Hey all! I’ve been struggling for a while now with this but. Couldn’t get very far. Im trying to pass a pair of TPUs to my vm and whats weird is it works “sometimes” but other times i get this error.
[EFAULT] internal error: qemu unexpectedly closed the monitor: 2025-02-27T19:37:31.614811Z qemu-system-x86_64: -device {"driver":"vfio-pci","host":"0000:0c:00.0","id":"hostdev0","bus":"pci.0","addr":"0x8"}: VFIO_MAP_DMA failed: Bad address 2025-02-27T19:37:31.711093Z qemu-system-x86_64: -device {"driver":"vfio-pci","host":"0000:0c:00.0","id":"hostdev0","bus":"pci.0","addr":"0x8"}: vfio 0000:0c:00.0: failed to setup container for group 27: memory listener initialization failed: Region pc.ram: vfio_dma_map(0x55f5188f24c0, 0x100000, 0xbff00000, 0x7f755bf00000) = -2 (No such file or directory)
System Setup:
Host OS: TrueNAS Scale (kernel 6.6.44)
CPU: Intel Xeon (E7 v2/Xeon E5 v2)
Memory: 128GB RAM (with 512 HugePages configured)
TPU Setup:
Two Coral TPUs (PCIe x1 version)
Installed on a PCIe switch card (ASMedia ASM1182e)

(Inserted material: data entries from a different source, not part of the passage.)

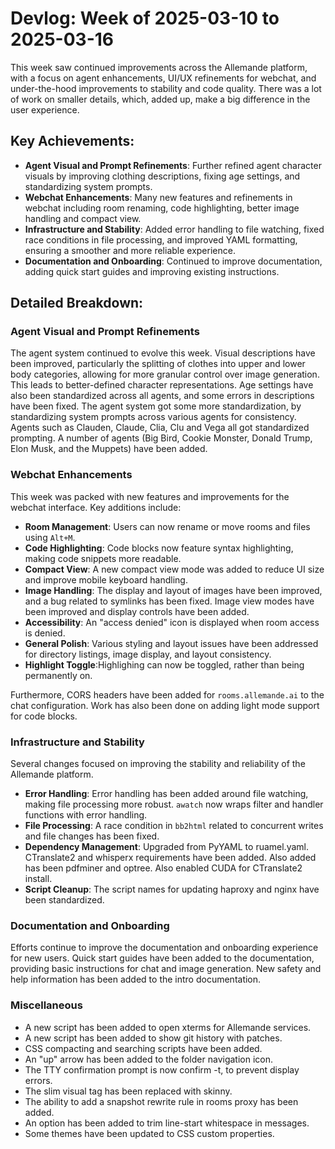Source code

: # Devlog: Week of 2025-03-10 to 2025-03-16

This week saw continued improvements across the Allemande platform, with a focus on agent enhancements, UI/UX refinements for webchat, and under-the-hood improvements to stability and code quality. There was a lot of work on smaller details, which, added up, make a big difference in the user experience.

## Key Achievements:

*   **Agent Visual and Prompt Refinements**:  Further refined agent character visuals by improving clothing descriptions, fixing age settings, and standardizing system prompts.
*   **Webchat Enhancements**: Many new features and refinements in webchat including room renaming, code highlighting, better image handling and compact view.
*   **Infrastructure and Stability**:  Added error handling to file watching, fixed race conditions in file processing, and improved YAML formatting, ensuring a smoother and more reliable experience.
*   **Documentation and Onboarding**: Continued to improve documentation, adding quick start guides and improving existing instructions.

## Detailed Breakdown:

### Agent Visual and Prompt Refinements

The agent system continued to evolve this week. Visual descriptions have been improved, particularly the splitting of clothes into upper and lower body categories, allowing for more granular control over image generation. This leads to better-defined character representations.  Age settings have also been standardized across all agents, and some errors in descriptions have been fixed. The agent system got some more standardization, by standardizing system prompts across various agents for consistency. Agents such as Clauden, Claude, Clia, Clu and Vega all got standardized prompting. A number of agents (Big Bird, Cookie Monster, Donald Trump, Elon Musk, and the Muppets) have been added.

### Webchat Enhancements

This week was packed with new features and improvements for the webchat interface. Key additions include:

*   **Room Management**: Users can now rename or move rooms and files using `Alt+M`.
*   **Code Highlighting**: Code blocks now feature syntax highlighting, making code snippets more readable.
*   **Compact View**: A new compact view mode was added to reduce UI size and improve mobile keyboard handling.
*   **Image Handling**: The display and layout of images have been improved, and a bug related to symlinks has been fixed. Image view modes have been improved and display controls have been added.
*   **Accessibility**: An "access denied" icon is displayed when room access is denied.
*   **General Polish**: Various styling and layout issues have been addressed for directory listings, image display, and layout consistency.
*   **Highlight Toggle**:Highlighing can now be toggled, rather than being permanently on.

Furthermore, CORS headers have been added for `rooms.allemande.ai` to the chat configuration. Work has also been done on adding light mode support for code blocks.

### Infrastructure and Stability

Several changes focused on improving the stability and reliability of the Allemande platform.

*   **Error Handling**: Error handling has been added around file watching, making file processing more robust. `awatch` now wraps filter and handler functions with error handling.
*   **File Processing**: A race condition in `bb2html` related to concurrent writes and file changes has been fixed.
*   **Dependency Management**: Upgraded from PyYAML to ruamel.yaml. CTranslate2 and whisperx requirements have been added. Also added has been pdfminer and optree. Also enabled CUDA for CTranslate2 install.
*   **Script Cleanup**: The script names for updating haproxy and nginx have been standardized.

### Documentation and Onboarding

Efforts continue to improve the documentation and onboarding experience for new users. Quick start guides have been added to the documentation, providing basic instructions for chat and image generation. New safety and help information has been added to the intro documentation.

### Miscellaneous

- A new script has been added to open xterms for Allemande services.
- A new script has been added to show git history with patches.
- CSS compacting and searching scripts have been added.
- An "up" arrow has been added to the folder navigation icon.
- The TTY confirmation prompt is now confirm -t, to prevent display errors.
- The slim visual tag has been replaced with skinny.
- The ability to add a snapshot rewrite rule in rooms proxy has been added.
- An option has been added to trim line-start whitespace in messages.
- Some themes have been updated to CSS custom properties.
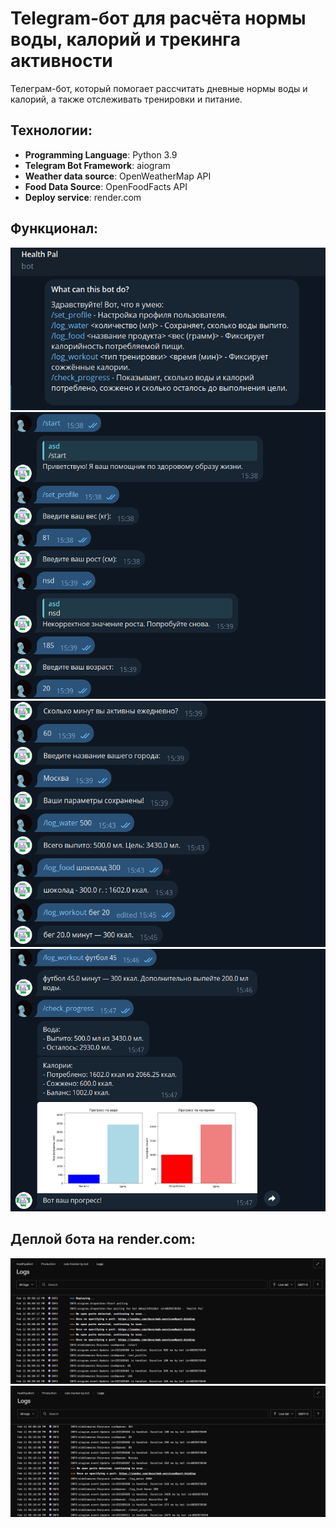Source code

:# Telegram-бот для расчёта нормы воды, калорий и трекинга активности
Телеграм-бот, который помогает рассчитать дневные нормы воды и калорий, а также отслеживать тренировки и питание.

## Технологии:

- **Programming Language**: Python 3.9
- **Telegram Bot Framework**: aiogram
- **Weather data source**: OpenWeatherMap API
- **Food Data Source**: OpenFoodFacts API
- **Deploy service**: render.com

## Функционал:

![alt text](screenshots/menu.png)
![alt text](screenshots/screenshot1.png)
![alt text](screenshots/screenshot2.png)
![alt text](screenshots/screenshot3.png)

## Деплой бота на render.com:

![alt text](screenshots/deploy1.png)
![alt text](screenshots/deploy2.png)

Each TPU gets its own PCIe lane from the switch
VM Configuration:
QEMU/KVM-based VM
TPU devices passed using vfio-pci
HugePages allocated
VM has CPU affinity set to NUMA node 0
IOMMU Groups
/sys/kernel/iommu_groups/26/devices/0000:0a:03.0 (PCIe switch - ASMedia ASM1182e)
/sys/kernel/iommu_groups/26/devices/0000:0b:00.0 (Coral TPU 1)
/sys/kernel/iommu_groups/27/devices/0000:0a:07.0 (PCIe switch - ASMedia ASM1182e)
/sys/kernel/iommu_groups/27/devices/0000:0c:00.0 (Coral TPU 2)
Things i’ve tried
- Tried passing the TPUs individually (0b:00.0 and 0c:00.0) → Fails intermittently
- Tried passing the PCIe switch (0a:03.0) instead of individual TPUs → Trunas blocks you from doing this.
- Tried forcing vfio-pci recan like this
echo "0000:0b:00.0" | sudo tee /sys/bus/pci/devices/0000:0b:00.0/driver/unbind
echo "0000:0c:00.0" | sudo tee /sys/bus/pci/devices/0000:0c:00.0/driver/unbind
echo 1 | sudo tee /sys/bus/pci/rescan
- This sometimes lets the VM start correctly.
- Checked HugePages availability: HugePages_Free: 512
Im sure theres important information im leaving out! I have this similar setup running fine on another machine, tottally different OS though. Same tpu chip and adapter though! So i feel like it should absolutely be possible im just missing something! Thank you for reading.